Wahrscheinlich konnten die Kinder von Atlit-Yam das Gerede der Alten schon längst nicht mehr hören: "Als ich so alt war wie Du, kam das Meer noch nicht bis an diese Wiesen heran! Da hinten war die Weide - wo jetzt das Fischerboot auf den Wellen dümpelt."

Die Kinder scherten sich nicht um die Geschichten. Doch als ihre Zeit gekommen und sie selbst alte Leute waren, erzählten auch sie ihren Enkeln von der ständig näher kommenden See und vom Wandel der Landschaft.

Heute, rund 8000 Jahre später, liegt Atlit-Yam acht bis zwölf Meter unter der Oberfläche des Mittelmeeres; bis zum Strand vor der Kreuzfahrerburg Atlit sind es rund 300 Meter. Die geschäftige Großstadt Haifa liegt zehn Kilometer im Norden. Atlit-Yam versank just in jener Zeit, in der die bekannte Welt sich für immer veränderte. Im Norden schmolzen die Gletscher, ihr Wasser ließ die Meere ansteigen, breite Küstenstreifen verschwanden innerhalb weniger Generationen.
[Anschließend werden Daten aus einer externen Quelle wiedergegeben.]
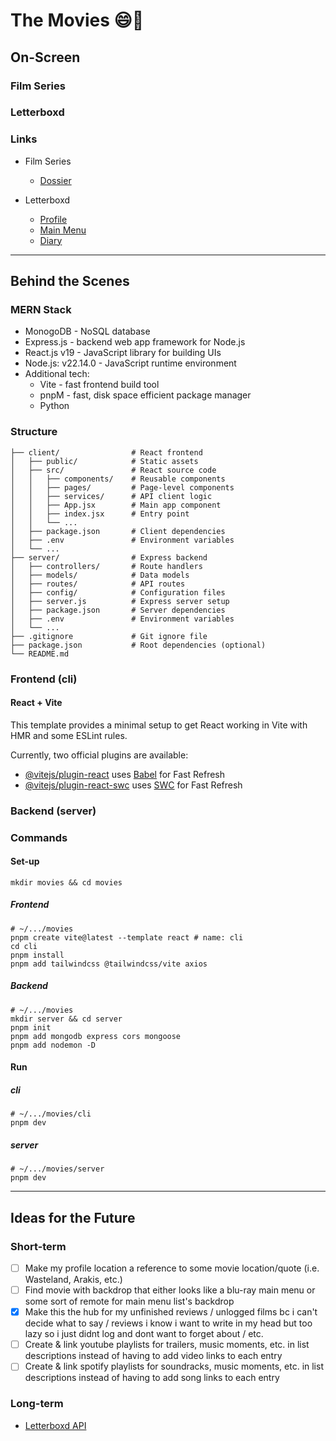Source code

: # The Movies :smile::popcorn:

## On-Screen

### Film Series

### Letterboxd

### Links

- Film Series
  - [Dossier](https://docs.google.com/document/d/1dl00sQH2cXBExBTZp5KaAWoJ_r9gFSnaCfZxn-lVTEM/edit?usp=sharing)

- Letterboxd
  - [Profile](https://letterboxd.com/michaelbeebe)
  - [Main Menu](https://letterboxd.com/michaelbeebe/list/main-menu/detail)
  - [Diary](https://letterboxd.com/michaelbeebe/films/diary)

---

## Behind the Scenes

### MERN Stack

- MonogoDB - NoSQL database
- Express.js - backend web app framework for Node.js
- React.js v19 - JavaScript library for building UIs
- Node.js: v22.14.0 - JavaScript runtime environment
- Additional tech:
  - Vite - fast frontend build tool
  - pnpM - fast, disk space efficient package manager
  - Python

### Structure

```shell
├── client/                # React frontend
│   ├── public/            # Static assets
│   ├── src/               # React source code
│   │   ├── components/    # Reusable components
│   │   ├── pages/         # Page-level components
│   │   ├── services/      # API client logic
│   │   ├── App.jsx        # Main app component
│   │   ├── index.jsx      # Entry point
│   │   └── ...
│   ├── package.json       # Client dependencies
│   ├── .env               # Environment variables
│   └── ...
├── server/                # Express backend
│   ├── controllers/       # Route handlers
│   ├── models/            # Data models
│   ├── routes/            # API routes
│   ├── config/            # Configuration files
│   ├── server.js          # Express server setup
│   ├── package.json       # Server dependencies
│   ├── .env               # Environment variables
│   └── ...
├── .gitignore             # Git ignore file
├── package.json           # Root dependencies (optional)
└── README.md
```

### Frontend (cli)

#### React + Vite

This template provides a minimal setup to get React working in Vite with HMR and some ESLint rules.

Currently, two official plugins are available:

- [@vitejs/plugin-react](https://github.com/vitejs/vite-plugin-react/blob/main/packages/plugin-react/README.md) uses [Babel](https://babeljs.io/) for Fast Refresh
- [@vitejs/plugin-react-swc](https://github.com/vitejs/vite-plugin-react-swc) uses [SWC](https://swc.rs/) for Fast Refresh

### Backend (server)

### Commands

#### Set-up

```shell
mkdir movies && cd movies
```

##### Frontend

```shell
# ~/.../movies
pnpm create vite@latest --template react # name: cli
cd cli
pnpm install
pnpm add tailwindcss @tailwindcss/vite axios
```

##### Backend

```shell
# ~/.../movies
mkdir server && cd server
pnpm init
pnpm add mongodb express cors mongoose
pnpm add nodemon -D
```

#### Run

##### cli

```shell
# ~/.../movies/cli
pnpm dev
```

##### server

```shell
# ~/.../movies/server
pnpm dev
```

---

## Ideas for the Future

### Short-term

- [ ] Make my profile location a reference to some movie location/quote (i.e. Wasteland, Arakis, etc.)
- [ ] Find movie with backdrop that either looks like a blu-ray main menu or some sort of remote for main menu list's backdrop
- [x] Make this the hub for my unfinished reviews / unlogged films bc i can't decide what to say / reviews i know i want to write in my head but too lazy so i just didnt log and dont want to forget about / etc.
- [ ] Create & link youtube playlists for trailers, music moments, etc. in list descriptions instead of having to add video links to each entry
- [ ] Create & link spotify playlists for soundracks, music moments, etc. in list descriptions instead of having to add song links to each entry

### Long-term

- [Letterboxd API](https://api-docs.letterboxd.com)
Gleichzeitig gaben immer mehr Stämme ihr Leben als Jäger und Sammler auf und suchten sich einen Ort, an dem sie die Tiere zähmten; wo sie Getreide anbauten und Vorräte anlegten. Atlit-Yam war eine der frühen Siedlungen dieser Periode, der Jungsteinzeit. Die ältesten Funde sind 8180 Jahre alt, die jüngsten 7550. Die Einwohner von Atlit-Yam schöpften ihr Trinkwasser aus dem ältesten bekannten Brunnen der Welt.

War es ein Tsunami?

Nicht alle Wissenschaftler gehen davon aus, dass Atlit-Yam langsam und friedlich von den Wellen bedrängt wurde, während die Alten dabei zusahen. Maria Pareschi vom italienischen Istituto Nazionale di Geofisica e Vulcanologia in Pisa glaubt, ein Tsunami habe den Untergang der Stadt bewirkt, ausgelöst vom Kollaps der Ostflanke des Ätna. Wenige Stunden nach dem Ereignis, so die Wissenschaftlerin, hätten 40 Meter hohe Wellen die Ostküste des Mittelmeeres verwüstet und Chaos in der Stadt hinterlassen.
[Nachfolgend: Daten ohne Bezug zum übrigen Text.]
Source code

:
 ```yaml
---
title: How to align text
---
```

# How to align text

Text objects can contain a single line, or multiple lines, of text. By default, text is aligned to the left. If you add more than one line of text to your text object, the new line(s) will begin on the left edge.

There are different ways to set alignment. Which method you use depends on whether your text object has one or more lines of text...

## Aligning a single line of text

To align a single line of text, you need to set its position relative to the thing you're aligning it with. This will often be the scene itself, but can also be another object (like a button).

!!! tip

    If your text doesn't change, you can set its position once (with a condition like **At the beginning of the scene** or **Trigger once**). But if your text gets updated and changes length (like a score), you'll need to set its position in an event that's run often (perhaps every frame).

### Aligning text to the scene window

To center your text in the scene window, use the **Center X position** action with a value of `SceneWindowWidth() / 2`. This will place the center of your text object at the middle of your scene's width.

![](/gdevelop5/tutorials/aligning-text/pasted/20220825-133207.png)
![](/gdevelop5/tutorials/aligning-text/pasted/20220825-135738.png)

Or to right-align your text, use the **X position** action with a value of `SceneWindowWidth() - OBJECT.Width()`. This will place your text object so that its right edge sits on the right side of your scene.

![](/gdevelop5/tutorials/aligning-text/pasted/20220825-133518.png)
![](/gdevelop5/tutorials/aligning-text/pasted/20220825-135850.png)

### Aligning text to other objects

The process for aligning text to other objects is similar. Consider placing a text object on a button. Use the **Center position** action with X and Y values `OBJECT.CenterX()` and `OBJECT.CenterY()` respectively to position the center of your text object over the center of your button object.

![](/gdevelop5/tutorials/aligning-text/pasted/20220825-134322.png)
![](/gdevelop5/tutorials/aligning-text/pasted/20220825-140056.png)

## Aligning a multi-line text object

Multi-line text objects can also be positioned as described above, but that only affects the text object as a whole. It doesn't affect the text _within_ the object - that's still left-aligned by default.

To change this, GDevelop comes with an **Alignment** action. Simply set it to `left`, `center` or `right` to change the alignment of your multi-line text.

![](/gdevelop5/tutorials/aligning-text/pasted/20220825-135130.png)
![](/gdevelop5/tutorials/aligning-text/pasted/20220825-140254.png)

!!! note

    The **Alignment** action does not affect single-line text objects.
Doch Ausgräber Ehud Galili von der Israelischen Antikenbehörde kann den Ausführungen seiner Kollegin nicht zustimmen. "Ich wünschte mir, sie hätte mit uns gemeinsam auf die Grabungsbefunde geschaut", sagt Galili im Gespräch mit SPIEGEL ONLINE. "Dann hätte sie sich ihre Theorie vielleicht doch noch einmal anders überlegt." So hat Galili nun in der aktuellen Ausgabe der Geophysical Research Letters eine Gegenantwort zum Aufsatz von Pareschi veröffentlicht, in der er Punkt für Punkt die Argumentation der Italienerin widerlegt.
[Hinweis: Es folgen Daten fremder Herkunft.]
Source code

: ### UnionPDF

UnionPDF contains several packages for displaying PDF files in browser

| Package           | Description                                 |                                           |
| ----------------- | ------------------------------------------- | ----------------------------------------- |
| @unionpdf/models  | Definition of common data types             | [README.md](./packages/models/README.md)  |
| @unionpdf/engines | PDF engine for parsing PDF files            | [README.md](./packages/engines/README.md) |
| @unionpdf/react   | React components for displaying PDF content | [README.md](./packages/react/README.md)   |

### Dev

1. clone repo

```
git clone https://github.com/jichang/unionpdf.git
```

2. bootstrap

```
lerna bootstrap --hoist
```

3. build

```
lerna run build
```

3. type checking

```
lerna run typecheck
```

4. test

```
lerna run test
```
Zum Beispiel die Toten. Davon fand Galili 65 in Atlit-Yam, die meisten von ihnen regulär begraben. Vorsichtig befreiten er und sein Team die Knochen mit Tauchermessern und Spateln vom Sediment. Noch unter Wasser wurden die Gräber vermessen und fotografiert. Die Skelette erzählen vom Leben in einem Fischerdorf. Überdurchschnittlich viele Schädel weisen Spuren von Mittelohrentzündungen auf - ein Zeichen dafür, dass die Menschen viel Zeit in kaltem Wasser verbrachten.

Verstreute Knochen

Die Zähne sind weit über den normalen Abrieb abgenutzt. Das kommt, meint Galili, von der Zuhilfenahme bei den Arbeiten mit Riemen und Tauen von Segeln und Netzen in den Booten. An den Ansätzen der Knochen kann man noch erkennen, dass hier einst stark ausgeprägte Muskeln saßen - genau jene, die durch Rudern gekräftigt werden.

Die Italienerin Pareschi sieht in genau diesen Knochen Belege für ein jähes Ende Atlit-Yams durch einen Tsunami. In ihrem Aufsatz malt sie ein furchterregendes Bild von den entfesselten Urgewalten: Bruchstücke von einstürzenden Häusern und entwurzelten Bäumen seien zu tödlichen Projektilen geworden, die sich mit hoher Geschwindigkeit in das Fleisch von Mensch und Tier gebohrt hätten. Einige Knochenbrüche der Toten von Atlit-Yam, so Pareschi, könnten auf diese Art und Weise entstanden sein. Auch fehlende und abgebrochene Zähne schreibt sie dem Tsunami zu.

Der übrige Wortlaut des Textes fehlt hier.